Тогда, 19 января 1956 года, Боб ответил на телефонный звонок. «Шокли на связи», – сказал голос на другом конце линии.
«Это было подобно тому, как если бы вы взяли трубку и заговорили с Богом, – рассказывал Нойс. – Он сказал, что начинает это новое дело на Западном берегу и что он хочет поговорить о том, присоединюсь ли я к нему. Ну, Шокли, конечно, был «отцом» транзистора. Так что это было очень лестно. И у меня было ощущение, что я бы покончил с ограничениями малой лиги, что вот и настало время перейти в высшую».

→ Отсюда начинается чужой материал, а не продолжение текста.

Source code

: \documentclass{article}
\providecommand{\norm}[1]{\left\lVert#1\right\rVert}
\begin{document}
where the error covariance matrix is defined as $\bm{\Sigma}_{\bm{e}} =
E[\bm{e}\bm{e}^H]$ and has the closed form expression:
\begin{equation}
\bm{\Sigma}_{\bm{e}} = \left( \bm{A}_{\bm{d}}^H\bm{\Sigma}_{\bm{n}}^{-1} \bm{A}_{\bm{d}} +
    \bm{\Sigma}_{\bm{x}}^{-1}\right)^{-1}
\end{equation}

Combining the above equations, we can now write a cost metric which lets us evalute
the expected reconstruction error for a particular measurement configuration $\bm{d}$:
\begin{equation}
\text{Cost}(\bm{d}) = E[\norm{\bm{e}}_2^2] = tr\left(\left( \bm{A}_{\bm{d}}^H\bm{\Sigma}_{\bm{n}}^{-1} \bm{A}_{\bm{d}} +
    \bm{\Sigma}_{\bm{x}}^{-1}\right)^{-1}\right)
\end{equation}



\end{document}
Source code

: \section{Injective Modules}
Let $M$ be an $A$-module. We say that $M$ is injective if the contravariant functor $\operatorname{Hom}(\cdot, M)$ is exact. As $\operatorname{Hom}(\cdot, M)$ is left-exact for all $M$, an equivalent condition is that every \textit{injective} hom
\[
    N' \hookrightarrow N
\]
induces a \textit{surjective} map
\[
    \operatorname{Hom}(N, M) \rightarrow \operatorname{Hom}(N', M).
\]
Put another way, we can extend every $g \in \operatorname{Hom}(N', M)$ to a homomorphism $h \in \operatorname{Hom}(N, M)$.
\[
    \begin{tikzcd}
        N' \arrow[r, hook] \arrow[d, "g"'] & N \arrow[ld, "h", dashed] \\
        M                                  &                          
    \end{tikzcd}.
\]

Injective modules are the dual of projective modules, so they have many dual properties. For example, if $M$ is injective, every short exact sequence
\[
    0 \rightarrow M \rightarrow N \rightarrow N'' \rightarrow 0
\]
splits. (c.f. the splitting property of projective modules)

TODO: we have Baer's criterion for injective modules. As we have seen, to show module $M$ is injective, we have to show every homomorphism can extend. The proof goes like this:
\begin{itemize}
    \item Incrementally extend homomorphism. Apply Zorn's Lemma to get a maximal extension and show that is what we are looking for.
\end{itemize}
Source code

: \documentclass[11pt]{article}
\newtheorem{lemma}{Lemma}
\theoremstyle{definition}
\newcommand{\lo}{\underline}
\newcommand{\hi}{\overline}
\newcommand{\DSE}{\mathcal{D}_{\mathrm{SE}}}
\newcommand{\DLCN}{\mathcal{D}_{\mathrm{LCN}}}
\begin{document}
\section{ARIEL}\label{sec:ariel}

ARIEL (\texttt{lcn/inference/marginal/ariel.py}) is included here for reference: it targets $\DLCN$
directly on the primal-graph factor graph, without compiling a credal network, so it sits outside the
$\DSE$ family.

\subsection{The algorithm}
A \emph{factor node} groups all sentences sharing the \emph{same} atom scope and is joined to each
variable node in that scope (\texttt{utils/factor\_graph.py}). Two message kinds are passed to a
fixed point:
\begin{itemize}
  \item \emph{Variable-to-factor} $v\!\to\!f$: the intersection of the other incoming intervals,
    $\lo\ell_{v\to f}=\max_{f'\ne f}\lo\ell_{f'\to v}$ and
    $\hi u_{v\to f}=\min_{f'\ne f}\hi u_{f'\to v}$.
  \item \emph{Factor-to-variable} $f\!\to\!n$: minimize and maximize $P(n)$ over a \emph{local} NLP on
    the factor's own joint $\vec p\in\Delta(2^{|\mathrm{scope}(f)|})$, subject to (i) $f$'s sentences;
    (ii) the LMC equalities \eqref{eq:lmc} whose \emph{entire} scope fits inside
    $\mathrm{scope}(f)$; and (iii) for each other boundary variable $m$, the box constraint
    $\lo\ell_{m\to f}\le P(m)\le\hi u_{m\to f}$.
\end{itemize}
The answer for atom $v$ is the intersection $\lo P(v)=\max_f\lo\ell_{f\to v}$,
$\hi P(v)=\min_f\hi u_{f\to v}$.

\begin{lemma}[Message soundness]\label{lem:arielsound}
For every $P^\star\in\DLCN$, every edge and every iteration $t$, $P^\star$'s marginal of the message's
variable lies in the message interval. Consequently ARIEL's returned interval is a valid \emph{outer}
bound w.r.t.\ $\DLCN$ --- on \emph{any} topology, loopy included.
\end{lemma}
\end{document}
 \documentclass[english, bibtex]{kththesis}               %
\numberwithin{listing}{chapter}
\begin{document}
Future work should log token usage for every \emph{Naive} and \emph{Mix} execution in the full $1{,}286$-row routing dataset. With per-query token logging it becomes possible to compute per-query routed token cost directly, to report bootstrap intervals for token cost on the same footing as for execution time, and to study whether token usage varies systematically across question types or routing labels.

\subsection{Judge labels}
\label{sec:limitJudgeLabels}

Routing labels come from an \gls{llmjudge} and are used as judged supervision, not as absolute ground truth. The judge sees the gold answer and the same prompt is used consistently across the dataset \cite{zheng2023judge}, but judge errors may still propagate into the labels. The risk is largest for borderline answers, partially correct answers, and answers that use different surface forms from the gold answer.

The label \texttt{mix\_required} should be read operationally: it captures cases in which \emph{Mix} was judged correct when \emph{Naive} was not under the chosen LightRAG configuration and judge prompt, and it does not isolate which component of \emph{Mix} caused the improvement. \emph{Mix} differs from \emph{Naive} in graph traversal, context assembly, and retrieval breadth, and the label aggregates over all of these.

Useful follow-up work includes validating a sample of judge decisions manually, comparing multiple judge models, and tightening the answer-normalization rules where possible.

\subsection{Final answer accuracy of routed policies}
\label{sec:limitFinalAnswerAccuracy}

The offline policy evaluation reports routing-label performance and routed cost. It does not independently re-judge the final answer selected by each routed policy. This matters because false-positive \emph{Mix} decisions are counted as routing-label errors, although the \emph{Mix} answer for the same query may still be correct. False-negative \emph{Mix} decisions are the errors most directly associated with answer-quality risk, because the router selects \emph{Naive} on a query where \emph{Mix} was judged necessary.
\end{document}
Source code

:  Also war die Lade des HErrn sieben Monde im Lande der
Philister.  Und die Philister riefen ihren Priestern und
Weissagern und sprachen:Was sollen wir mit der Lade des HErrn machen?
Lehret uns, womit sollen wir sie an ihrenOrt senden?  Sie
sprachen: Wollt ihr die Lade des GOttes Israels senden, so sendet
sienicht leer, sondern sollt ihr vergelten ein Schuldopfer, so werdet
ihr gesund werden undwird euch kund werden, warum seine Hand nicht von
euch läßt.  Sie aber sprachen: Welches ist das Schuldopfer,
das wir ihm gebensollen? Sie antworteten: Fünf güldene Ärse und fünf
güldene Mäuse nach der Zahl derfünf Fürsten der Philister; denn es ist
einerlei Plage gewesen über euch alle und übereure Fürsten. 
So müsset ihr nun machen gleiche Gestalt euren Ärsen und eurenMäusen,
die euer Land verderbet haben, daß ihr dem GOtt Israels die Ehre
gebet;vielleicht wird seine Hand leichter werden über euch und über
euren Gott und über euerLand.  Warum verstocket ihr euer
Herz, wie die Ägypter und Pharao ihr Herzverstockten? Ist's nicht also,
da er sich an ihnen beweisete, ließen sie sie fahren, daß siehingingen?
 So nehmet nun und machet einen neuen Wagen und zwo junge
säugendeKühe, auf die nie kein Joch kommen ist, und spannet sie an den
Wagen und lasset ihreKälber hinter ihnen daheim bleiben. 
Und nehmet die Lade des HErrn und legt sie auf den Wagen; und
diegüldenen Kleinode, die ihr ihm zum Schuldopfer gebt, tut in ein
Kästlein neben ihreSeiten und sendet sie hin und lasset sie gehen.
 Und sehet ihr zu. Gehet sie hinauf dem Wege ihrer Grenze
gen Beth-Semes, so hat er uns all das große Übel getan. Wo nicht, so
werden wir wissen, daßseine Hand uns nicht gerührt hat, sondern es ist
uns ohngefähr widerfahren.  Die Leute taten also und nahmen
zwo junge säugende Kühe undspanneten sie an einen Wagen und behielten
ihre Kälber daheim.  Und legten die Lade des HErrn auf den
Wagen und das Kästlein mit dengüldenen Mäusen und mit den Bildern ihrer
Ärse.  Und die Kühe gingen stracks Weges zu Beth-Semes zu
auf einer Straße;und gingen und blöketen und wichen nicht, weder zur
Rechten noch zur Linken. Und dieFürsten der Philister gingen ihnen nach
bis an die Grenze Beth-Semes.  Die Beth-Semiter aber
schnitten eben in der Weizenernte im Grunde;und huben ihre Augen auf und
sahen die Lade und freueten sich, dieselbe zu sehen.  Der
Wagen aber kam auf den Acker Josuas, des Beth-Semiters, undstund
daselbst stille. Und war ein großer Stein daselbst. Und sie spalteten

Шокли покинул Bell Labs за два года до этого – с заметной язвительностью. Он провел один год из двух, преподавая в Калифорнийском технологическом институте, другой лидирующей группы по военному вооружению Вашингтона. Теперь он переехал в Область залива Сан-Франциско с мечтой о том, чтобы основать компанию по производству транзисторов и разбогатеть.
23 февраля Боб и Бетти Нойс вылетели в Сан-Франциско поздним рейсом, приземлившись в 6 утра. На земле Пенсильвании, которую они покинули, был снег; в Области залива, для сравнения, был один из тех потрясающе теплых зимних деньков, которые ежегодно вызывают зависть у всей страны. Боб, по крайней мере, мечтавший о Калифорнии всю свою жизнь, знал, что теперь он – дома. «У меня был брат, преподававший в Беркли, и, знаете, его письма были историями о солнечном свете и чудесной погоде…» Ну а Бетти знала только, что она теперь в 3000 миль от своих друзей и семьи.
Старая дерзкая самоуверенность начала возвращаться. Боб знал, что собирается получить работу у Шокли, что у него нет пути назад – в Philco и на Восточный берег. Встреча с Шокли была назначена на 14 часов. В 9 утра пара встретилась с агентом по недвижимости, а к полудню они выбрали и купили дом в Лос-Альтосе – смахивавшем на деревню, но вполне элегантном небольшом городке по соседству с Пало-Альто – за 19 000 долларов. Боб прибыл на встречу с Шокли вовремя – пару часов спустя уходил с предложением о работе.
Он взобрался на вершину и нашел свой дом. Роберт Нойс теперь был готов стать легендой.